____ Material for the task
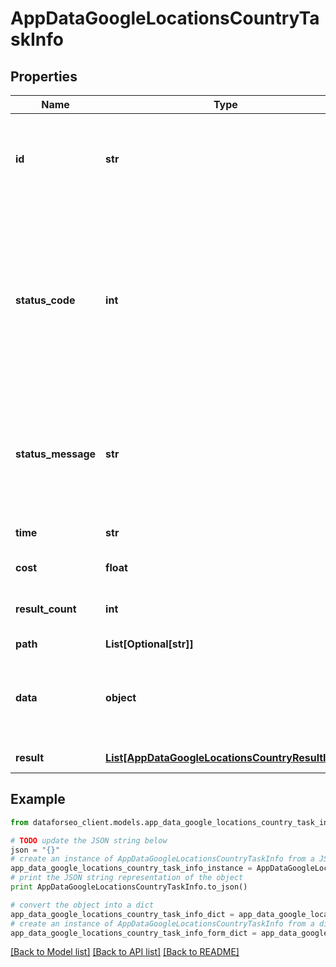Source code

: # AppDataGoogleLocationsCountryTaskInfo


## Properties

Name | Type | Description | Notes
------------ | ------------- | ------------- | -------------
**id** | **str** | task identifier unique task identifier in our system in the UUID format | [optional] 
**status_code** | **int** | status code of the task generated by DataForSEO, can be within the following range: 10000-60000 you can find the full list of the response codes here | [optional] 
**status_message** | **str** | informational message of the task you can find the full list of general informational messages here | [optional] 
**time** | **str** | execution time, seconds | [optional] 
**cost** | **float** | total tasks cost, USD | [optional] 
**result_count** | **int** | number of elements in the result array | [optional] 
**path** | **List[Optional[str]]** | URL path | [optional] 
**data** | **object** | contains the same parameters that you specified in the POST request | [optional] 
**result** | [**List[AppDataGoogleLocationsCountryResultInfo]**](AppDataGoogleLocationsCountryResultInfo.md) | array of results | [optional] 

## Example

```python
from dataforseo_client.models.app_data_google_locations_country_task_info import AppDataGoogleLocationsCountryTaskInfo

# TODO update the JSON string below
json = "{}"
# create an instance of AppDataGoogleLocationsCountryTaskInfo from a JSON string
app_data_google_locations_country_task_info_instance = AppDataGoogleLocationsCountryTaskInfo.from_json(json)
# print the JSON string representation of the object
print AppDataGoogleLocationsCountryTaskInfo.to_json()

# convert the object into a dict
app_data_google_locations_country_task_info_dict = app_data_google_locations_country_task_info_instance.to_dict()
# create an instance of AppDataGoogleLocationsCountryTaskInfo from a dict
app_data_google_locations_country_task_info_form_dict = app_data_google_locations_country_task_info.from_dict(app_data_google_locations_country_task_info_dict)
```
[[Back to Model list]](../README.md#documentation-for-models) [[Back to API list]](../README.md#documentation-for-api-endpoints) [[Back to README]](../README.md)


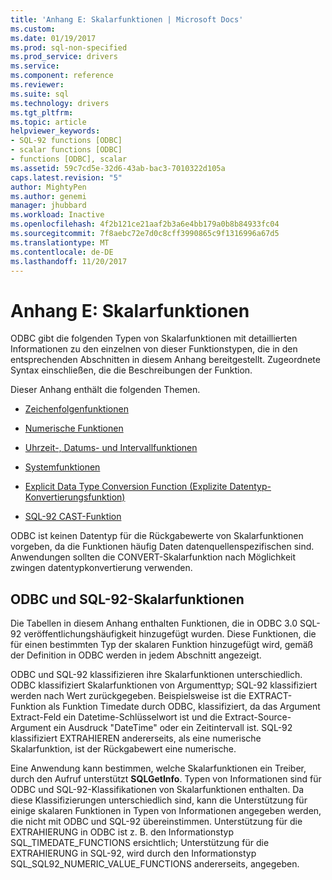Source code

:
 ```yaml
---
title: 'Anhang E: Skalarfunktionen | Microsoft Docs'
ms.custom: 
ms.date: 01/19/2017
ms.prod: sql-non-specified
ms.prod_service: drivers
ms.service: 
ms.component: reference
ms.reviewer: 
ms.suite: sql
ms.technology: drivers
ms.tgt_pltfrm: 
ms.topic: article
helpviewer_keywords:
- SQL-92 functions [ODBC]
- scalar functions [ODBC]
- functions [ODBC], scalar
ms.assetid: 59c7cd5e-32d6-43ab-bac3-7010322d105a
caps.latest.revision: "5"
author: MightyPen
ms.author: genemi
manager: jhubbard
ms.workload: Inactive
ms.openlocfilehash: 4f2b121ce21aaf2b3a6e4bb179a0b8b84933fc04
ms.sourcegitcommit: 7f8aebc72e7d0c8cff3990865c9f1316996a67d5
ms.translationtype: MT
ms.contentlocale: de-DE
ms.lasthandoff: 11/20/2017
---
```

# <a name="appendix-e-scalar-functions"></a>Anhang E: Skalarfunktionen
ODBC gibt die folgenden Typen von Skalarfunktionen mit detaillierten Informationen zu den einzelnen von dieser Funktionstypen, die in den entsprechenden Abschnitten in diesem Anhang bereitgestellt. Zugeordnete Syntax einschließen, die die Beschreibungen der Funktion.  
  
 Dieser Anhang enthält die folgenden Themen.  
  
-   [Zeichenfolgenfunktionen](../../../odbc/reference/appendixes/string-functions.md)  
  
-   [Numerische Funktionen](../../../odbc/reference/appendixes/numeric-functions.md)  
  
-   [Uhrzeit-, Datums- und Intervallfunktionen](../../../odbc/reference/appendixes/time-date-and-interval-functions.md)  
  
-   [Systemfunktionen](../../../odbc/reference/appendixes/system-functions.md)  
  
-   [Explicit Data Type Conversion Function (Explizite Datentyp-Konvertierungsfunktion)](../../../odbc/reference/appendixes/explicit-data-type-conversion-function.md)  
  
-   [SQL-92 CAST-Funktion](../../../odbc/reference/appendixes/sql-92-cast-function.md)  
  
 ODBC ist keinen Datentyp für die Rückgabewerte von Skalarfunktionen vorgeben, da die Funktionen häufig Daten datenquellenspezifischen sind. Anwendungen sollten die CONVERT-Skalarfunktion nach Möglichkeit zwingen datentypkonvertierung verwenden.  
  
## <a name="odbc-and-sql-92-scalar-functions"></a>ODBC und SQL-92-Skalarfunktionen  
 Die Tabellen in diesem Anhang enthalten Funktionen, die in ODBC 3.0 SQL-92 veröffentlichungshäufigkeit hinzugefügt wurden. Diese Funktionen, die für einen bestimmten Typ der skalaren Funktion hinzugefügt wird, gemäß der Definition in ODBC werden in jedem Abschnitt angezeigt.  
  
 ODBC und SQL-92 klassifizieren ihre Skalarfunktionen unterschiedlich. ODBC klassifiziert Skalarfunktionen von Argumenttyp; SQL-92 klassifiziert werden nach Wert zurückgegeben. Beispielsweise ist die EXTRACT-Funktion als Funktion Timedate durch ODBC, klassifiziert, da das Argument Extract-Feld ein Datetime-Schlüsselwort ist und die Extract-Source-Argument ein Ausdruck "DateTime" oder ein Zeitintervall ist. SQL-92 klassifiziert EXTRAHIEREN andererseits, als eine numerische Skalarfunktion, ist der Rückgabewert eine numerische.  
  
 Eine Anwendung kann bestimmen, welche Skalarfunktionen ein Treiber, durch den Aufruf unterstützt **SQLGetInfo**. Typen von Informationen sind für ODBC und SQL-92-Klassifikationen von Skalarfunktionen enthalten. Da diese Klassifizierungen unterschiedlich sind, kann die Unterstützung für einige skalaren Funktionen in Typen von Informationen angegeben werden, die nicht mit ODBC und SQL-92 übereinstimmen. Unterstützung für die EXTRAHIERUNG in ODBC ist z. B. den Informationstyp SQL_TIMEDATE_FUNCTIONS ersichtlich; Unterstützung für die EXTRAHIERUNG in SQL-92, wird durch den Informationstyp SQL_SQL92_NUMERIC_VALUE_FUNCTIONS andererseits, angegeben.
________
[What to do] Pictures stay out. Transcribe the lines from the start of the entries above through the line with "path | [optional]", exactly.

[Task solution]
Source code

: # AppDataGoogleLocationsCountryTaskInfo


## Properties

Name | Type | Description | Notes
------------ | ------------- | ------------- | -------------
**id** | **str** | task identifier unique task identifier in our system in the UUID format | [optional] 
**status_code** | **int** | status code of the task generated by DataForSEO, can be within the following range: 10000-60000 you can find the full list of the response codes here | [optional] 
**status_message** | **str** | informational message of the task you can find the full list of general informational messages here | [optional] 
**time** | **str** | execution time, seconds | [optional] 
**cost** | **float** | total tasks cost, USD | [optional] 
**result_count** | **int** | number of elements in the result array | [optional] 
**path** | **List[Optional[str]]** | URL path | [optional] 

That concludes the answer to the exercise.